Hari Minggu kemarin relawan Turun Tangan ambil bagian jadi saksi serunya final Debat Bernegara Capres Konvensi Demokrat. Sayang, nggak semua relawan bisa masuk hall. Pihak Hotel Grand Sahid menyediakan TV layar datar di sekitar hall, tapi nggak ada suaranya. Lha nonton debat nggak ada suarane lak dhagelan pantomim, liat mamam doank. Akhirnya kami streaming di HP. Lagi, suara jadi tantangan. Suaranya kalah dengan keriuhan pendukung 11 kandidat.
Masalah? Hadapi!
Bayu, relawan Turun Tangan yang ahli urusan amplifier ruangan punya inisiatif cerdas. Dimasukkannya HP ke kardus. Suara dari HP menggema di udara dalam kardus, jadi lebih kenceng. Tapi masalah belum selesai. Kuping 4 orang nggak bisa masuk ke satu kardus donk. Memanfaatkan gulungan kertas, suara di kardus itu ditangkap. Beneran jadi jelas banget!
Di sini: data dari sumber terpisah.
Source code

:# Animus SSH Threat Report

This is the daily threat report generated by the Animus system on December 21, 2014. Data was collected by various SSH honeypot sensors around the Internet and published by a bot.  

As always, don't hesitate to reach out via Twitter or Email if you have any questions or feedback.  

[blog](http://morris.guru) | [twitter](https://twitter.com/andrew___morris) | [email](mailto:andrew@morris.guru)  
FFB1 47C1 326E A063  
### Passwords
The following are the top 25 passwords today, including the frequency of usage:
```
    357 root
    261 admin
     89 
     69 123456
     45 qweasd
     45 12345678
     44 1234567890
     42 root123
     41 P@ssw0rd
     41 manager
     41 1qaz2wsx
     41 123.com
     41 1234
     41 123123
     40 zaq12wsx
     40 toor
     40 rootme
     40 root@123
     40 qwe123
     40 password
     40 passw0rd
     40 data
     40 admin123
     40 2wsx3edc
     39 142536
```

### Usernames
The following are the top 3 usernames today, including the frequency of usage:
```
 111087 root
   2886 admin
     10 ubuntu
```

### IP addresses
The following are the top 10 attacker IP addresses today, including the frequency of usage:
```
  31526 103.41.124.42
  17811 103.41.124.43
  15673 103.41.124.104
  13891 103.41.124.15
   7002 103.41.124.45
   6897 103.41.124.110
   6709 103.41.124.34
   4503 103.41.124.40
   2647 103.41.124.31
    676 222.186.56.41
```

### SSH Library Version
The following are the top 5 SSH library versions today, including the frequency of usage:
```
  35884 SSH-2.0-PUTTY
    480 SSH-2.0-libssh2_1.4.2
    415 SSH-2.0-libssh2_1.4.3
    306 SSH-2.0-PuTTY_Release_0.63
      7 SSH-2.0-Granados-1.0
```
Ketika menghadapi masalah begini, kami punya banyak pilihan :
1. Memaksa masuk ke dalam hall
2. Protes ke pihak hotel karena fasilitas nggak lengkap,
3. Keluar hotel kipas2 atau kongkow2 pepesan kosong,
Tapi yang kami pilih:
4. Ambil alih masalah, HADAPI dan selesaikan!
Relawan 0 Rupiah
Relawan Turun Tangan nggak pernah habis suaranya untuk berteriak lantang, "Kami relawan, bukan bayaran!". Tapi masih ada saja yang mengira kami dibayar dengan iming-iming goodie bag, atau nilai bagus. Beberapa kali kami disapa dengan pertanyaan, "Mahasiswa Paramadina ya?" Aku sih seneng aja dikira mahasiswa. Berarti awet muda, masih pantes menyandang gelar mahasiswa. :-P
Menyambung cerita gagal masuk hall tadi, kami duduk ngesot di pelataran hotel bersama pendukung 10 kandidat capres lain dan kader partai. Di area tersebut hampir semua capres bagi-bagi goodie-bag. Isinya merchandise seperti kaos, pin, dan beberapa buku biografi kandidat terkait.
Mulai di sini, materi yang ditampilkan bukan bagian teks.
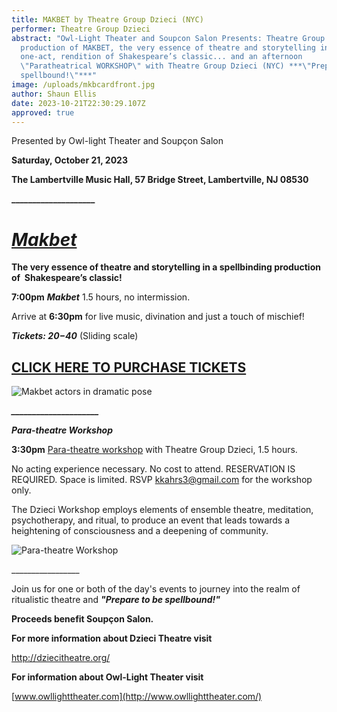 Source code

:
 ```yaml
---
title: MAKBET by Theatre Group Dzieci (NYC)
performer: Theatre Group Dzieci
abstract: "Owl-Light Theater and Soupcon Salon Presents: Theatre Group Dzieci's
  production of MAKBET, the very essence of theatre and storytelling in a
  one-act, rendition of Shakespeare’s classic... and an afternoon
  \"Paratheatrical WORKSHOP\" with Theatre Group Dzieci (NYC) ***\"Prepare to be
  spellbound!\"***"
image: /uploads/mkbcardfront.jpg
author: Shaun Ellis
date: 2023-10-21T22:30:29.107Z
approved: true
---
```

Presented by Owl-light Theater and Soupçon Salon

**Saturday, October 21, 2023** 

**The Lambertville Music Hall, 57 Bridge Street, Lambertville, NJ 08530**

**\_\_\_\_\_\_\_\_\_\_\_\_\_\_\_\_\_\_\_\_**

# ***[Makbet](http://dziecitheatre.org/the-work/makbet/)***

**The very essence of theatre and storytelling in a spellbinding production of  Shakespeare’s classic!** 

**7:00pm** ***Makbet*** 1.5 hours, no intermission.                                

Arrive at **6:30pm** for live music, divination and just a touch of mischief! 

***Tickets: $20-$40*** (Sliding scale)

## [CLICK HERE TO P﻿URCHASE TICKETS](https://buy.stripe.com/28ofZx2qw1M02gU28p)

![Makbet actors in dramatic pose](/uploads/makbet.jpg "Makbet")

***\_\_\_\_\_\_\_\_\_\_\_\_\_\_\_\_\_\_\_\__***

***Para-theatre Workshop***

**3:30pm** [Para-theatre ](http://dziecitheatre.org/the-work/workshops/)[workshop](http://dziecitheatre.org/the-work/workshops/) w​ith Theatre Group Dzieci, 1.5 hours.

No acting experience necessary. No cost to attend. RESERVATION IS REQUIRED. Space is limited. RSVP kkahrs3@gmail.com for the workshop only.

The Dzieci Workshop employs elements of ensemble theatre, meditation, psychotherapy, and ritual, to produce an event that leads towards a heightening of consciousness and a deepening of community.  

![Para-theatre Workshop](/uploads/workshop.jpg "Para-theatre Workshop")

\_\_\_\_\_\_\_\_\_\_\_\_\_\_\_\__

Join us for one or both of the day's events to journey into the realm of ritualistic theatre and ***"Prepare to be spellbound!"***

**Proceeds benefit Soupçon Salon.**

**For more information about Dzieci Theatre visit** 

<http://dziecitheatre.org/>

**For information about Owl-Light Theater visit**

[www.owllighttheater.com](http://www.owllighttheater.com/)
Ada satu kandidat capres yang (menurut kami) ganteng dan keren, tapi bukan Mas Anies Baswedan. Sebut saja namanya Pak Ganteng, jelas bukan nama sebenarnya. Kandidat tersebut merekrut mbak-mbak cantik ala SPG otomotif untuk membagikan goodie bag. Dari tasnya yang gembung, kayaknya isi tas itu lebih banyak dari kandidat lain. Kayaknya sih.
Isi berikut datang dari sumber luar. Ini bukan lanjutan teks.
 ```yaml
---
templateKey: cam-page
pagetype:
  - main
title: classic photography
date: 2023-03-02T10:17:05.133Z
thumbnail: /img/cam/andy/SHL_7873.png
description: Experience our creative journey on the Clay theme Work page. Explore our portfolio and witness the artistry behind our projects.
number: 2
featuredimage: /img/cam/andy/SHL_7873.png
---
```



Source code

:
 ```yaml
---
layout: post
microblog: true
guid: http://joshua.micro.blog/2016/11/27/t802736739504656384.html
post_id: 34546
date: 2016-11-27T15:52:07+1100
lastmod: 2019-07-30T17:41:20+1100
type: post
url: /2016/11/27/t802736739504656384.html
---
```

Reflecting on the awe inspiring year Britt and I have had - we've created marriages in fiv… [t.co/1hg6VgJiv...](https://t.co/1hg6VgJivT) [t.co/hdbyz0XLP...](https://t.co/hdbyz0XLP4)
Alkisah, kami duduk ngesot alias "turun lantai"Â di pelataran lantai dua dengan ibu-ibu berseragam partai dan mengenakan pin capres ganteng tersebut. Awalnya kami pikir beliau pendukung Pak Ganteng, sehingga kami menahan diri tidak berkomentar banyak tentang Pak Ganteng.
Marsha, salah satu relawan menyapa salah satu ibu, "Ibu pendukungnya Pak Ganteng ya?"